Records from a data collection:
'''

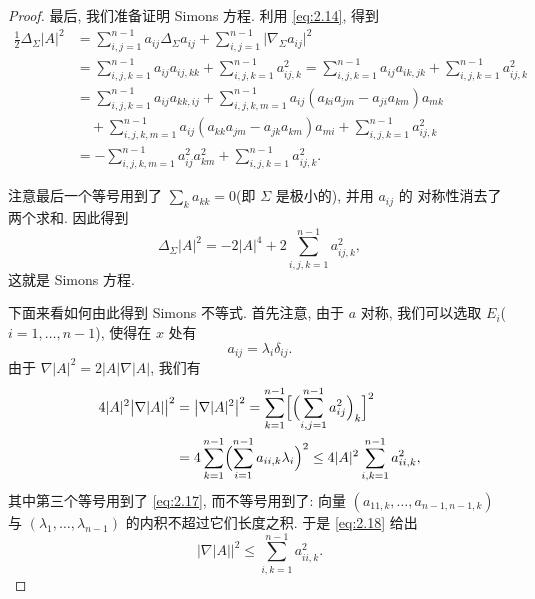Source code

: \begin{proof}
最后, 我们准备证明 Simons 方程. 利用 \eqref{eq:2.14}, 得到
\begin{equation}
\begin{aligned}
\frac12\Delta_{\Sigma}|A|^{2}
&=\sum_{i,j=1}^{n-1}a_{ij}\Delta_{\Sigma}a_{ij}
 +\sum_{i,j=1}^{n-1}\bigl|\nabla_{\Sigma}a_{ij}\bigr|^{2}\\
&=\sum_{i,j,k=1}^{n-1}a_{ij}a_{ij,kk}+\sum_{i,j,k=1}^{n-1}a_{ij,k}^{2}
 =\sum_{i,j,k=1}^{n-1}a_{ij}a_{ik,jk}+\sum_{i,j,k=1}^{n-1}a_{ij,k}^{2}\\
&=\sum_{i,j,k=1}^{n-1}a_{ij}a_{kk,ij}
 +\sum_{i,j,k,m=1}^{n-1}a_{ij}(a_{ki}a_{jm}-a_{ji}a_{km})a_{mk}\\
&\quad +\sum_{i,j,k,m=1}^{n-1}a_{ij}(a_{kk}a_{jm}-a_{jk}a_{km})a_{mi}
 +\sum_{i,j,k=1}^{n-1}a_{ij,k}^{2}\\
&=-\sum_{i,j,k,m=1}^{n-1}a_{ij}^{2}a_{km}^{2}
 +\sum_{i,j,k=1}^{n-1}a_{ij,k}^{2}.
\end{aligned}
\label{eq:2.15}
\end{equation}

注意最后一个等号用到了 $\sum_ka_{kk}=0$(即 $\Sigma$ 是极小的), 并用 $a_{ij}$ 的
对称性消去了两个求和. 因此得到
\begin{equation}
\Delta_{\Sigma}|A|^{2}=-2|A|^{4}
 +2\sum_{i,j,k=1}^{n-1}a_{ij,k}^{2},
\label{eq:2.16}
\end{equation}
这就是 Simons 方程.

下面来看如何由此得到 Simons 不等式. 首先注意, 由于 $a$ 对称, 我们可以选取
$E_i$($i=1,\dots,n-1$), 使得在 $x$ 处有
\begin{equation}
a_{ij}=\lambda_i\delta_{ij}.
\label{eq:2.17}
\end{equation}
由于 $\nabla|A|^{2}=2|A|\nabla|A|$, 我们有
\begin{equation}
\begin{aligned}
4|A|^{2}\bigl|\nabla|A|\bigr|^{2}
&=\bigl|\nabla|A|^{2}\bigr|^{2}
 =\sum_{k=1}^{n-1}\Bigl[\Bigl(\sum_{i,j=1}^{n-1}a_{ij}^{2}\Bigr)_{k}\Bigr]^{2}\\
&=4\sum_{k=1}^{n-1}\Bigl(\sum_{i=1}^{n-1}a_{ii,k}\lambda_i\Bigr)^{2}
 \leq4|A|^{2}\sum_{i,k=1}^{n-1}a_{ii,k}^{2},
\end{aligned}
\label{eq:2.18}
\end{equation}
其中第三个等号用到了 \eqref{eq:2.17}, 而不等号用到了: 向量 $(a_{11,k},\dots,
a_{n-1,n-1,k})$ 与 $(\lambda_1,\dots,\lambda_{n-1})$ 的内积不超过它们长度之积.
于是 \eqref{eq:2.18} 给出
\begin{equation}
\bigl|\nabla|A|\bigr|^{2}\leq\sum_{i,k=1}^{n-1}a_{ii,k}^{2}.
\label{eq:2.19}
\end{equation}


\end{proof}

'''
'''

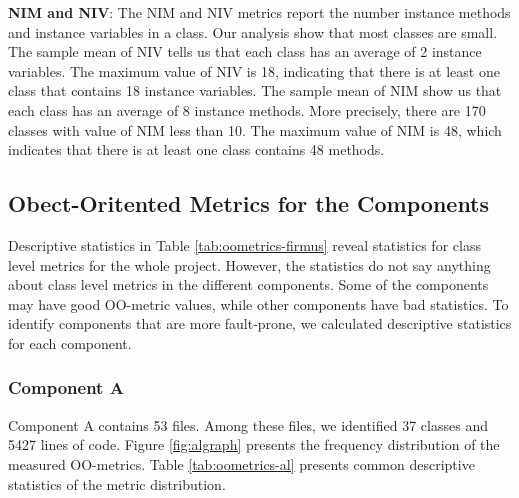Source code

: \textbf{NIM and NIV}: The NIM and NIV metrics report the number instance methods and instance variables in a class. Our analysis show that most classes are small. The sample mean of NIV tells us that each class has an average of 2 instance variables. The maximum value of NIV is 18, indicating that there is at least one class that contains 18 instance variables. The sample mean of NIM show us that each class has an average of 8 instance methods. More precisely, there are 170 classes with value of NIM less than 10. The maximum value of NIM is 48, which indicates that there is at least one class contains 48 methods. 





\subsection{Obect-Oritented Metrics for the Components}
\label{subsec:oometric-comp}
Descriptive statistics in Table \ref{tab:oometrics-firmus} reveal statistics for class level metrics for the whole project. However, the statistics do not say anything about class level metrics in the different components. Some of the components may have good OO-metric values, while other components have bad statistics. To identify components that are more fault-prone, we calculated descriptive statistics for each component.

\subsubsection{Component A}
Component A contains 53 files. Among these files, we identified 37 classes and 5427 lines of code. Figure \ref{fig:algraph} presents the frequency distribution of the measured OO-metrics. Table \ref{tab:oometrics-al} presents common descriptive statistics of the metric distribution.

'''

Aim of the exercise
Show all lines in the entries above where the string "Sigma" appears.

Written solution
\frac12\Delta_{\Sigma}|A|^{2}
&=\sum_{i,j=1}^{n-1}a_{ij}\Delta_{\Sigma}a_{ij}
 +\sum_{i,j=1}^{n-1}\bigl|\nabla_{\Sigma}a_{ij}\bigr|^{2}\\
注意最后一个等号用到了 $\sum_ka_{kk}=0$(即 $\Sigma$ 是极小的), 并用 $a_{ij}$ 的
\Delta_{\Sigma}|A|^{2}=-2|A|^{4}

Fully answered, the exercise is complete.